MATERIAL FOR THIS EXERCISE:
=-=-=-=-=

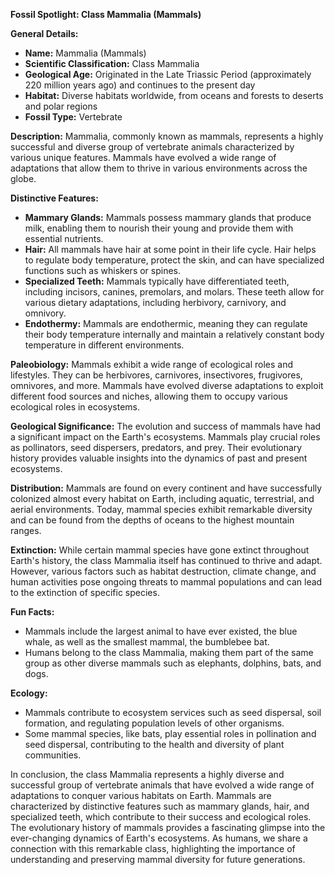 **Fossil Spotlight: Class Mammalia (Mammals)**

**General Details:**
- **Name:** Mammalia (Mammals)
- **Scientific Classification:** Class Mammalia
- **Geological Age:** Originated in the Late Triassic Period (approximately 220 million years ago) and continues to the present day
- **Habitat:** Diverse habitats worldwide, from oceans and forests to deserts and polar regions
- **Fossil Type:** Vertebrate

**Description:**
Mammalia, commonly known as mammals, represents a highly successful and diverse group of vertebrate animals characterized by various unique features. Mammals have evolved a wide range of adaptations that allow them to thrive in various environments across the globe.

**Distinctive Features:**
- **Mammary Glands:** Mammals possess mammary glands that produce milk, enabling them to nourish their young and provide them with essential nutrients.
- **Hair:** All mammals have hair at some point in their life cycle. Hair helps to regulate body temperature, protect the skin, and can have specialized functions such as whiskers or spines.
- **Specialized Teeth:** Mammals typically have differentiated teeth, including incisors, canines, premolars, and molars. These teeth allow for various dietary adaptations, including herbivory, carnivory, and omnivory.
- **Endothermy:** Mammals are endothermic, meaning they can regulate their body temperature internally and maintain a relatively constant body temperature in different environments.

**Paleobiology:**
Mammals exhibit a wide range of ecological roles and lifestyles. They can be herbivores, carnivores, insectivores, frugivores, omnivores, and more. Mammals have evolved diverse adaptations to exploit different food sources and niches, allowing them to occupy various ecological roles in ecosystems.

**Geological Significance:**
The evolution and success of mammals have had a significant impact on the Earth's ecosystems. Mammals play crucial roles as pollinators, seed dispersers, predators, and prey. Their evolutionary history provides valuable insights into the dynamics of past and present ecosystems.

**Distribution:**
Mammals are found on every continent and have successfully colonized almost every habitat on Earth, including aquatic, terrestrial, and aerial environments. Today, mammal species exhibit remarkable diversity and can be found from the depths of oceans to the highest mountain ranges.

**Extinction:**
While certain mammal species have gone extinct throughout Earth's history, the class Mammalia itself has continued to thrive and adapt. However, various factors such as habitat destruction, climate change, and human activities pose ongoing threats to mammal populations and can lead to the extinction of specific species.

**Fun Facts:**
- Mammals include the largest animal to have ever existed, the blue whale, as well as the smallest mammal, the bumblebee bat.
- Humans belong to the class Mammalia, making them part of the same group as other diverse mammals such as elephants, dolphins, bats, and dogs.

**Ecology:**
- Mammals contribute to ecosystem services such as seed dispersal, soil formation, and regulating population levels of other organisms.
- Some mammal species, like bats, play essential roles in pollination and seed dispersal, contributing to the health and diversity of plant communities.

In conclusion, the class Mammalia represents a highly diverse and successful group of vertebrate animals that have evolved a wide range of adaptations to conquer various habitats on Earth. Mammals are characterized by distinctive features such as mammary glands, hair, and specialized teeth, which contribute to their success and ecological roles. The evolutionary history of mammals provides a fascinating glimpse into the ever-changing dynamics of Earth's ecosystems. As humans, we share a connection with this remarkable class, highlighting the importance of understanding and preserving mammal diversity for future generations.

=-=-=-=-=

WHAT IS REQUIRED: Leave out the images and repeat the rest of the data word for word.

OUTPUT FOR THIS EXERCISE:
 **Fossil Spotlight: Class Mammalia (Mammals)**

**General Details:**
- **Name:** Mammalia (Mammals)
- **Scientific Classification:** Class Mammalia
- **Geological Age:** Originated in the Late Triassic Period (approximately 220 million years ago) and continues to the present day
- **Habitat:** Diverse habitats worldwide, from oceans and forests to deserts and polar regions
- **Fossil Type:** Vertebrate

**Description:**
Mammalia, commonly known as mammals, represents a highly successful and diverse group of vertebrate animals characterized by various unique features. Mammals have evolved a wide range of adaptations that allow them to thrive in various environments across the globe.

**Distinctive Features:**
- **Mammary Glands:** Mammals possess mammary glands that produce milk, enabling them to nourish their young and provide them with essential nutrients.
- **Hair:** All mammals have hair at some point in their life cycle. Hair helps to regulate body temperature, protect the skin, and can have specialized functions such as whiskers or spines.
- **Specialized Teeth:** Mammals typically have differentiated teeth, including incisors, canines, premolars, and molars. These teeth allow for various dietary adaptations, including herbivory, carnivory, and omnivory.
- **Endothermy:** Mammals are endothermic, meaning they can regulate their body temperature internally and maintain a relatively constant body temperature in different environments.

**Paleobiology:**
Mammals exhibit a wide range of ecological roles and lifestyles. They can be herbivores, carnivores, insectivores, frugivores, omnivores, and more. Mammals have evolved diverse adaptations to exploit different food sources and niches, allowing them to occupy various ecological roles in ecosystems.

**Geological Significance:**
The evolution and success of mammals have had a significant impact on the Earth's ecosystems. Mammals play crucial roles as pollinators, seed dispersers, predators, and prey. Their evolutionary history provides valuable insights into the dynamics of past and present ecosystems.

**Distribution:**
Mammals are found on every continent and have successfully colonized almost every habitat on Earth, including aquatic, terrestrial, and aerial environments. Today, mammal species exhibit remarkable diversity and can be found from the depths of oceans to the highest mountain ranges.

**Extinction:**
While certain mammal species have gone extinct throughout Earth's history, the class Mammalia itself has continued to thrive and adapt. However, various factors such as habitat destruction, climate change, and human activities pose ongoing threats to mammal populations and can lead to the extinction of specific species.

**Fun Facts:**
- Mammals include the largest animal to have ever existed, the blue whale, as well as the smallest mammal, the bumblebee bat.
- Humans belong to the class Mammalia, making them part of the same group as other diverse mammals such as elephants, dolphins, bats, and dogs.

**Ecology:**
- Mammals contribute to ecosystem services such as seed dispersal, soil formation, and regulating population levels of other organisms.
- Some mammal species, like bats, play essential roles in pollination and seed dispersal, contributing to the health and diversity of plant communities.

In conclusion, the class Mammalia represents a highly diverse and successful group of vertebrate animals that have evolved a wide range of adaptations to conquer various habitats on Earth. Mammals are characterized by distinctive features such as mammary glands, hair, and specialized teeth, which contribute to their success and ecological roles. The evolutionary history of mammals provides a fascinating glimpse into the ever-changing dynamics of Earth's ecosystems. As humans, we share a connection with this remarkable class, highlighting the importance of understanding and preserving mammal diversity for future generations.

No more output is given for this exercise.